Patented Wave Energy technology gets its legs on the sea

Picture this: clothing that charges your smartwatch as you walk, buildings that vibrate in the wind and power your lights, a road that draws energy from the friction created by moving cars, and flexible structures that change shape in ocean waves to generate electricity. clean for communities around the world.

It is not science fiction. Someday, we may be harnessing these natural energy sources thanks to a nascent technological domain that just got its first patent: Distributed Embedded Energy Conversion Technologies (or DEEC-Tec, deck-tech for short).

A new patented technology domain could build large, flexible structures from single energy converters to create more cost-effective and highly efficient tools for generating clean energy from the ocean (and beyond). Illustration by Besiki Kazaishvili, NREL

The first patent of the invention is specific for applications in marine renewable energy: clean energy generated by the waves, currents and tides of the ocean and river. But DEEC-Tec could eventually transform everyday energy sources, including nearly any physical movement or dynamic change of form, into electricity or other usable forms of energy.

“The DEEC-Tec domain has legs and is growing,” said Blake Boren, senior engineer at the National Renewable Energy Laboratory (NREL) and lead inventor of the patent along with Jochem Weber, chief engineer of NREL’s water energy program. DEEC-Tec may very well have the legs to move into buildings, clothes and streets, but it’s starting in the ocean. “The patent shows that we are gaining momentum in a fruitful research area,” said Boren.

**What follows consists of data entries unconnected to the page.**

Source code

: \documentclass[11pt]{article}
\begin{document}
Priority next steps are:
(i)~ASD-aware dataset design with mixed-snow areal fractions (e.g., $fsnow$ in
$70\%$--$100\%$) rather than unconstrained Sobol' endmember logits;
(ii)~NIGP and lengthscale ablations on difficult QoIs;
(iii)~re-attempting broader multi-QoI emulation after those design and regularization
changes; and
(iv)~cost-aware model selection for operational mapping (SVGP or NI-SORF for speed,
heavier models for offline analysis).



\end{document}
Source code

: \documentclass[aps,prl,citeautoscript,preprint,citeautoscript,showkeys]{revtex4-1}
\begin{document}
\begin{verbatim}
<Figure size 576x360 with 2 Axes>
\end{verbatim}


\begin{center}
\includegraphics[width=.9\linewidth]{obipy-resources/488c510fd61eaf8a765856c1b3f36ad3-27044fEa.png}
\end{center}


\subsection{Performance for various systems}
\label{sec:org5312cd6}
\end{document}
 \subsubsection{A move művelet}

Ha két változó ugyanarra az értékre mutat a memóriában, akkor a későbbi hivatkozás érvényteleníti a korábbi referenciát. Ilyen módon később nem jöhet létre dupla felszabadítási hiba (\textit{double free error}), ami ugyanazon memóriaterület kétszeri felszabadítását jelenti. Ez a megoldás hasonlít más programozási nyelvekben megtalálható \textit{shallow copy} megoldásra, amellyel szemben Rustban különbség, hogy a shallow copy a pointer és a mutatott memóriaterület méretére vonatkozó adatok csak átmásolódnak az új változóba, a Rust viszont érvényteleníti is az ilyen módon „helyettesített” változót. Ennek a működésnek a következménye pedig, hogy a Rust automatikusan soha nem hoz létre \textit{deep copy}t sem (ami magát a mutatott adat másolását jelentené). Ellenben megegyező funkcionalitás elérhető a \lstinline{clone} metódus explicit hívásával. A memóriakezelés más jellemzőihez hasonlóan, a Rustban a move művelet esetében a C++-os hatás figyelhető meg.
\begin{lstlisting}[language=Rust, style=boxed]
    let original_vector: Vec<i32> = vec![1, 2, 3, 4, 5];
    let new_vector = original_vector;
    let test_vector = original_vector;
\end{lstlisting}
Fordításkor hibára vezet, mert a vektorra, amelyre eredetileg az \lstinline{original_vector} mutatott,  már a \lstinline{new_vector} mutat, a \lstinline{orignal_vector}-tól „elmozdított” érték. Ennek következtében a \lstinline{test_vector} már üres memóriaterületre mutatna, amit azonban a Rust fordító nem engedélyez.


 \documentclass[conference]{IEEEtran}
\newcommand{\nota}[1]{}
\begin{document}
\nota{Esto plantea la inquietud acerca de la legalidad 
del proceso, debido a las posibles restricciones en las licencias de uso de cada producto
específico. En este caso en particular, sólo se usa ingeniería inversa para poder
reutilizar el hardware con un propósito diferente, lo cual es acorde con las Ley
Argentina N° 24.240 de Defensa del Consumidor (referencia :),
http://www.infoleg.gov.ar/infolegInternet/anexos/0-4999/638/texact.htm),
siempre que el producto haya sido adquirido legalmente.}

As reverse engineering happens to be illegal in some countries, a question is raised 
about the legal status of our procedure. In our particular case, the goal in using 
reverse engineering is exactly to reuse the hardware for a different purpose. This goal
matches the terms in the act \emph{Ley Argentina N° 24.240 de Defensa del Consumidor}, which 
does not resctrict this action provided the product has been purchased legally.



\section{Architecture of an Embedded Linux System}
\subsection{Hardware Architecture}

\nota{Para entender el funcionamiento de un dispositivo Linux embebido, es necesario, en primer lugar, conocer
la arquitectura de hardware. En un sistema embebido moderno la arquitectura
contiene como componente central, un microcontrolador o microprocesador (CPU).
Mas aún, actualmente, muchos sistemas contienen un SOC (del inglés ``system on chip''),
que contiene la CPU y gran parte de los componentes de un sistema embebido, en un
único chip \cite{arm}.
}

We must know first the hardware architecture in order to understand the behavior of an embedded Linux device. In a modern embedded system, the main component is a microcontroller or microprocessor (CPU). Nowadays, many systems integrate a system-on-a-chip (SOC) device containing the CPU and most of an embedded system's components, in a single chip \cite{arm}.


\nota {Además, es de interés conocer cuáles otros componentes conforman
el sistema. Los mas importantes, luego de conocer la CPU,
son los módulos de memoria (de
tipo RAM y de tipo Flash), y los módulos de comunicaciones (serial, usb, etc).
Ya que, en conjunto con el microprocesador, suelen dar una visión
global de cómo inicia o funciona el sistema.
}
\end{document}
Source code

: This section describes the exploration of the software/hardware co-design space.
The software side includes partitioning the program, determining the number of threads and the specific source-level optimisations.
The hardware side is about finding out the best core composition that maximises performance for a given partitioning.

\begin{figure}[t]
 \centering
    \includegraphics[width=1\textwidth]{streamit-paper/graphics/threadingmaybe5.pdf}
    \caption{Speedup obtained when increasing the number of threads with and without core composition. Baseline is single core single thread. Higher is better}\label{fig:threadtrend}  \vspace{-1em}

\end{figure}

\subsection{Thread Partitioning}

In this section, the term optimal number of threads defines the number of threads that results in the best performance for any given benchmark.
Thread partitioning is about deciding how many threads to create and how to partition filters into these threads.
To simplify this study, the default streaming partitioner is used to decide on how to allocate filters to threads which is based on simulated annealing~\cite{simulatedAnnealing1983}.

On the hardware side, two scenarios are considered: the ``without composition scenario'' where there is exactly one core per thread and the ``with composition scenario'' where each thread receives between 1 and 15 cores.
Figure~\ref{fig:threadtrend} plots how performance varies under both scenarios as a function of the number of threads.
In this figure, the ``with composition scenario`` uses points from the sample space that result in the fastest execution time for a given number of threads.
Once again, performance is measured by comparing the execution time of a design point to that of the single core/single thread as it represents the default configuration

So how does this promising DEEC-Tec domain actually work?

Imagine a sea snake. That snake can swim thanks to an intricate collaboration between its many flexible muscle cells. In the DEEC-Tec domain, individual energy converters work together, like muscle cells, to create a larger structure, just like the sea snake. Most devices use a generator to convert ocean energy into usable, clean and renewable energy sources, including electricity. But DEEC-Tec accumulates its many tiny converters to form a larger, often flexible, energy converter.

“DEEC-Tec offers researchers and developers a whole new way of thinking about how to convert marine energy from ocean waves, tides and currents into more usable forms of energy, such as electricity,” said Boren.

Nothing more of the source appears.